The Theme of Racism in To Kill a Mockingbird Essay Example
Maycomb’s disease is only contagious to weak people; as the mad dog’s appearance is equivalent to what Atticus has to face during his time in the case, he uses his gun to protect the kids and try and save the town from this ‘madness.’ In the text, the arguments are supported by the themes of racism, prejudice, and symbolism and will be further explained.
The mad dog is symbolized in chapter 10 of the novel and explores different themes and values. As a scout grows and starts understanding what Maycomb truly is and what society has shaped her mind to be, which is equivalent to the mad dog, the mad dog explores and exposes what society is through symbolism.
The mad dog is diagnosed with rabies, a ‘contagious’ and ‘deadly’ disease. Atticus says he doesn’t want his kids to catch Maycomb’s usual disease. This is shown when Atticus says, “I hope and pray I can get Jem and Scout through it without bitterness and most of all without catching Maycomb’s usual ‘disease’ this quote includes the metaphor as a literary device explaining that Maycomb’s usual disease which symbolizes the racism and fatal prejudice that is going through the town.

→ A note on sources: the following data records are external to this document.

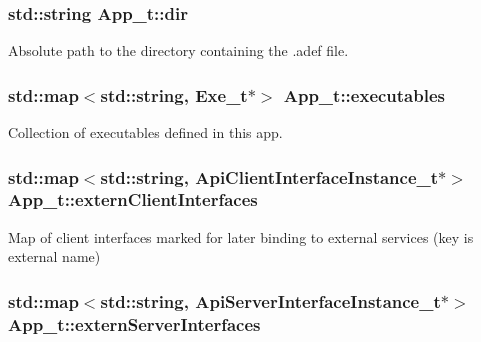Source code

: \subsubsection[{\texorpdfstring{dir}{dir}}]{\setlength{\rightskip}{0pt plus 5cm}std\+::string App\+\_\+t\+::dir}\hypertarget{struct_app__t_aa81475448f122c6a630dbdd7d241df3f}{}\label{struct_app__t_aa81475448f122c6a630dbdd7d241df3f}


Absolute path to the directory containing the .adef file. 

\subsubsection[{\texorpdfstring{executables}{executables}}]{\setlength{\rightskip}{0pt plus 5cm}std\+::map$<$std\+::string, {\bf Exe\+\_\+t}$\ast$$>$ App\+\_\+t\+::executables}\hypertarget{struct_app__t_adec27f21af64fb0b0fcecc083006d62d}{}\label{struct_app__t_adec27f21af64fb0b0fcecc083006d62d}


Collection of executables defined in this app. 

\subsubsection[{\texorpdfstring{extern\+Client\+Interfaces}{externClientInterfaces}}]{\setlength{\rightskip}{0pt plus 5cm}std\+::map$<$std\+::string, {\bf Api\+Client\+Interface\+Instance\+\_\+t}$\ast$$>$ App\+\_\+t\+::extern\+Client\+Interfaces}\hypertarget{struct_app__t_ac04a0e6623cf0b9b2c6873e45d74bd1d}{}\label{struct_app__t_ac04a0e6623cf0b9b2c6873e45d74bd1d}


Map of client interfaces marked for later binding to external services (key is external name) 

\subsubsection[{\texorpdfstring{extern\+Server\+Interfaces}{externServerInterfaces}}]{\setlength{\rightskip}{0pt plus 5cm}std\+::map$<$std\+::string, {\bf Api\+Server\+Interface\+Instance\+\_\+t}$\ast$$>$ App\+\_\+t\+::extern\+Server\+Interfaces}\hypertarget{struct_app__t_a5e53d548e39c87b357bfc917b752720c}{}\label{struct_app__t_a5e53d548e39c87b357bfc917b752720c}


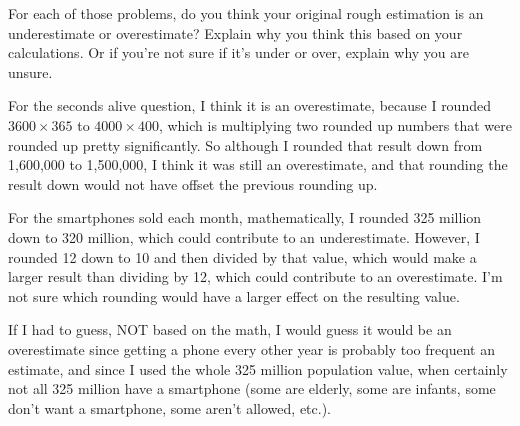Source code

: \documentclass[12pt]{ximera}
\begin{document}
\begin{problem}
For each of those problems, do you think your original rough estimation is an
underestimate or overestimate? Explain why you think this based on your calculations.
Or if you're not sure if it's under or over, explain why you are unsure.

\begin{freeResponse}
\end{freeResponse}

\begin{solution}
For the seconds alive question, I think it is an overestimate, because I rounded
$3600 \times 365$ to $4000 \times 400$, which is multiplying two rounded up numbers that
were rounded up pretty significantly. So although I rounded that result down from
1,600,000 to 1,500,000, I think it was still an overestimate, and that rounding the
result down would not have offset the previous rounding up.

For the smartphones sold each month, mathematically, I rounded 325 million down to 320
million, which could contribute to an underestimate. However, I rounded 12 down to 10
and then divided by that value, which would make a larger result than dividing by 12,
which could contribute to an overestimate. I'm not sure which rounding would have a
larger effect on the resulting value.

If I had to guess, NOT based on the math, I would guess it would be an overestimate
since getting a phone every other year is probably too frequent an estimate, and since I
used the whole 325 million population value, when certainly not all 325 million have a
smartphone (some are elderly, some are infants, some don't want a smartphone, some
aren't allowed, etc.).
\end{solution}
\end{problem}
\end{document}
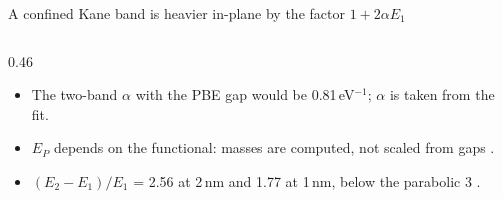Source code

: \begin{frame}{A confined Kane band is heavier in-plane by the factor $1+2\alpha E_1$}
\begin{columns}[T,onlytextwidth]
\begin{column}{0.46\textwidth}
\begin{itemize}
          .
        \item The two-band $\alpha$ with the PBE gap would be 0.81\,eV$^{-1}$; $\alpha$ is taken from the fit.
        \item $E_P$ depends on the functional: masses are computed, not scaled from gaps .
        \item $(E_2 - E_1)/E_1$ = 2.56 at 2\,nm and 1.77 at 1\,nm, below the parabolic 3 .
      \end{itemize}
    \end{column}
  \end{columns}
\end{frame}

The dog, in this case, represents Tom Robinson and the Tom Robinson case. The dog has rabies, which is what harper lee is expressing to be how racism affects the town. Racism and prejudice have caused the entire town to go crazy over this case because Tom is African-American. Atticus, who is white, is taking his case knowing he will lose it, like killing this dog with rabies won’t eliminate the disease in its body.
Instead, it will get rid of the dog as a whole, which they see as the problem, in contrast to getting rid of Tom Robinson instead of actually doing something about the racism that is destroying the town and knowing that Atticus is the only one who can at least make the town think twice and as miss Maudie states “And I thought to myself well, were making a step, it’s just a baby step, but it’s a step,” which is true like when he shoots the dog, it’s not going to remove every dog with rabies but will give the town one more miniature dog corresponding with the fact that Atticus will leave the courtroom with one less person who is prejudice and racist.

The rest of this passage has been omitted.